Recognition, criticism, and following
Once TempleOS was completed, most of Davis' time was spent browsing the Internet, coding, or using the results of the National Institute of Standards and Technology's randomness beacon to further his relationship with God, and he drew fans following his various online activities. He posted video blogs and would refer to himself as "the smartest programmer that's ever lived" while showing his creations. His YouTube channels were repeatedly terminated due to his vulgarities. In 2017, the OS was shown as a part of an outsider art exhibition in Bourogne, France. Davis said he was happy to receive the attention but was disappointed that few of his fans had used the OS to speak to God.Davis would frequently communicate in randomly generated blocks of text and off-topic declarations about God, which led to bans from websites including Something Awful, Reddit, and Hacker News. However, the critical reception to TempleOS was mostly favorable, as tech journalist David Cassel wrote, "programming websites tried to find the necessary patience and understanding to accommodate Davis". TechRepublic and OSNews published positive articles on Davis' work, even though he had been banned from OSNews for hostile comments targeting its readers and staff.

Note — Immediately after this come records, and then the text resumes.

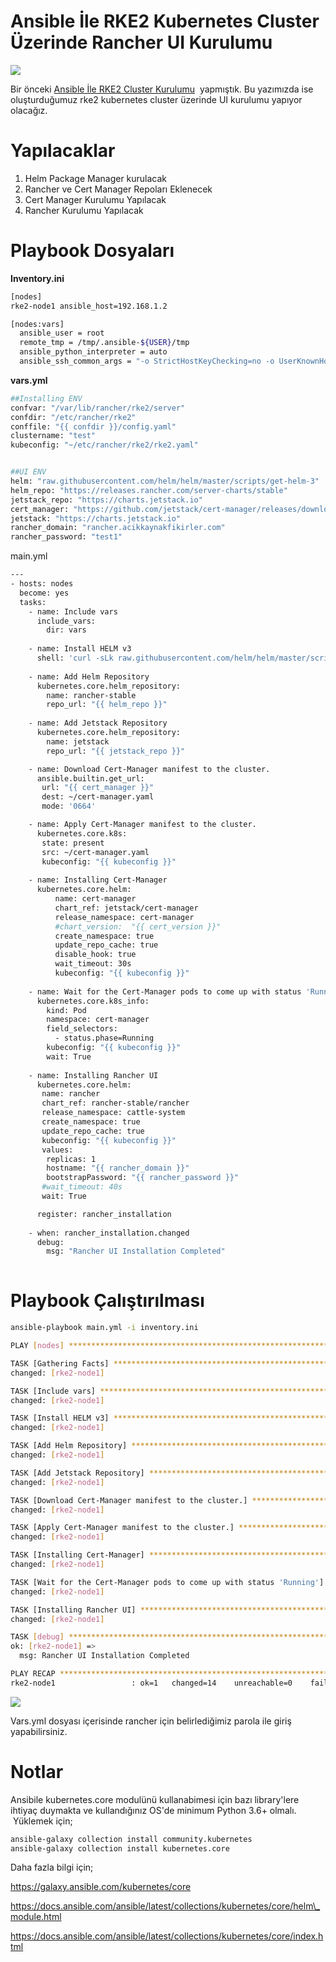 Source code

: # Ansible İle RKE2 Kubernetes Cluster Üzerinde Rancher UI Kurulumu
![](./img/rkeclusterinstall.png)

Bir önceki [Ansible İle RKE2 Cluster Kurulumu](rancher/rke2clusterinstall.md)  yapmıştık. Bu yazımızda ise oluşturduğumuz rke2 kubernetes cluster üzerinde UI kurulumu yapıyor olacağız.

# Yapılacaklar

1.  Helm Package Manager kurulacak
2.  Rancher ve Cert Manager Repoları Eklenecek
3.  Cert Manager Kurulumu Yapılacak
4.  Rancher Kurulumu Yapılacak

# Playbook Dosyaları

**Inventory.ini**

```bash
[nodes]
rke2-node1 ansible_host=192.168.1.2

[nodes:vars]
  ansible_user = root
  remote_tmp = /tmp/.ansible-${USER}/tmp
  ansible_python_interpreter = auto
  ansible_ssh_common_args = "-o StrictHostKeyChecking=no -o UserKnownHostsFile=/dev/null"
```

**vars.yml**

```bash
##Installing ENV
confvar: "/var/lib/rancher/rke2/server"
confdir: "/etc/rancher/rke2"
conffile: "{{ confdir }}/config.yaml"
clustername: "test"
kubeconfig: "~/etc/rancher/rke2/rke2.yaml"


##UI ENV
helm: "raw.githubusercontent.com/helm/helm/master/scripts/get-helm-3"
helm_repo: "https://releases.rancher.com/server-charts/stable"
jetstack_repo: "https://charts.jetstack.io"
cert_manager: "https://github.com/jetstack/cert-manager/releases/download/v1.6.1/cert-manager.crds.yaml"
jetstack: "https://charts.jetstack.io"
rancher_domain: "rancher.acikkaynakfikirler.com"
rancher_password: "test1"
```

main.yml

```bash
---
- hosts: nodes
  become: yes
  tasks:
    - name: Include vars
      include_vars:
        dir: vars
   
    - name: Install HELM v3
      shell: 'curl -sLk raw.githubusercontent.com/helm/helm/master/scripts/get-helm-3 | sh'
   
    - name: Add Helm Repository
      kubernetes.core.helm_repository:
        name: rancher-stable
        repo_url: "{{ helm_repo }}"
    
    - name: Add Jetstack Repository
      kubernetes.core.helm_repository:
        name: jetstack
        repo_url: "{{ jetstack_repo }}"

    - name: Download Cert-Manager manifest to the cluster.
      ansible.builtin.get_url:
       url: "{{ cert_manager }}"
       dest: ~/cert-manager.yaml
       mode: '0664'

    - name: Apply Cert-Manager manifest to the cluster.
      kubernetes.core.k8s:
       state: present
       src: ~/cert-manager.yaml
       kubeconfig: "{{ kubeconfig }}"
     
    - name: Installing Cert-Manager
      kubernetes.core.helm:
          name: cert-manager
          chart_ref: jetstack/cert-manager
          release_namespace: cert-manager
          #chart_version:  "{{ cert_version }}"
          create_namespace: true
          update_repo_cache: true 
          disable_hook: true
          wait_timeout: 30s
          kubeconfig: "{{ kubeconfig }}"
   
    - name: Wait for the Cert-Manager pods to come up with status 'Running'
      kubernetes.core.k8s_info:
        kind: Pod
        namespace: cert-manager
        field_selectors:
          - status.phase=Running
        kubeconfig: "{{ kubeconfig }}"
        wait: True
   
    - name: Installing Rancher UI
      kubernetes.core.helm:
       name: rancher
       chart_ref: rancher-stable/rancher
       release_namespace: cattle-system
       create_namespace: true
       update_repo_cache: true
       kubeconfig: "{{ kubeconfig }}"
       values:
        replicas: 1
        hostname: "{{ rancher_domain }}"
        bootstrapPassword: "{{ rancher_password }}"
       #wait_timeout: 40s
       wait: True

      register: rancher_installation
    
    - when: rancher_installation.changed
      debug:
        msg: "Rancher UI Installation Completed" 
  
```

# Playbook Çalıştırılması

```bash
ansible-playbook main.yml -i inventory.ini
```

```bash
PLAY [nodes] *******************************************************************

TASK [Gathering Facts] *********************************************************
changed: [rke2-node1]

TASK [Include vars] ************************************************************
changed: [rke2-node1]

TASK [Install HELM v3] *********************************************************
changed: [rke2-node1]

TASK [Add Helm Repository] *****************************************************
changed: [rke2-node1]

TASK [Add Jetstack Repository] *************************************************
changed: [rke2-node1]

TASK [Download Cert-Manager manifest to the cluster.] **************************
changed: [rke2-node1]

TASK [Apply Cert-Manager manifest to the cluster.] *****************************
changed: [rke2-node1]

TASK [Installing Cert-Manager] *************************************************
changed: [rke2-node1]

TASK [Wait for the Cert-Manager pods to come up with status 'Running'] *********
changed: [rke2-node1]

TASK [Installing Rancher UI] ***************************************************
changed: [rke2-node1]

TASK [debug] *******************************************************************
ok: [rke2-node1] => 
  msg: Rancher UI Installation Completed

PLAY RECAP *********************************************************************
rke2-node1                 : ok=1   changed=14    unreachable=0    failed=0    skipped=0    rescued=0    ignored=0   
```

![](./img/rancherui.png)

Vars.yml dosyası içerisinde rancher için belirlediğimiz parola ile giriş yapabilirsiniz.

# Notlar

Ansibile kubernetes.core modulünü kullanabimesi için bazı library'lere ihtiyaç duymakta ve kullandığınız OS'de minimum Python 3.6+ olmalı.  Yüklemek için; 

```bash
ansible-galaxy collection install community.kubernetes
ansible-galaxy collection install kubernetes.core
```

Daha fazla bilgi için;

https://galaxy.ansible.com/kubernetes/core

https://docs.ansible.com/ansible/latest/collections/kubernetes/core/helm\_module.html

https://docs.ansible.com/ansible/latest/collections/kubernetes/core/index.html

In September 2018, OSNews editor Thom Holwerda wrote: "Davis was clearly a gifted programmer – writing an entire operating system is no small feat – and it was sad to see him affected by his mental illness". One fan described him as a "programming legend", while another, a computer engineer, compared the development of TempleOS to a skyscraper built by one person. The engineer had previously spoken to Davis at length and believed that Davis, had it not been for his illness, could have been a "Steve Jobs" or a "Steve Wozniak".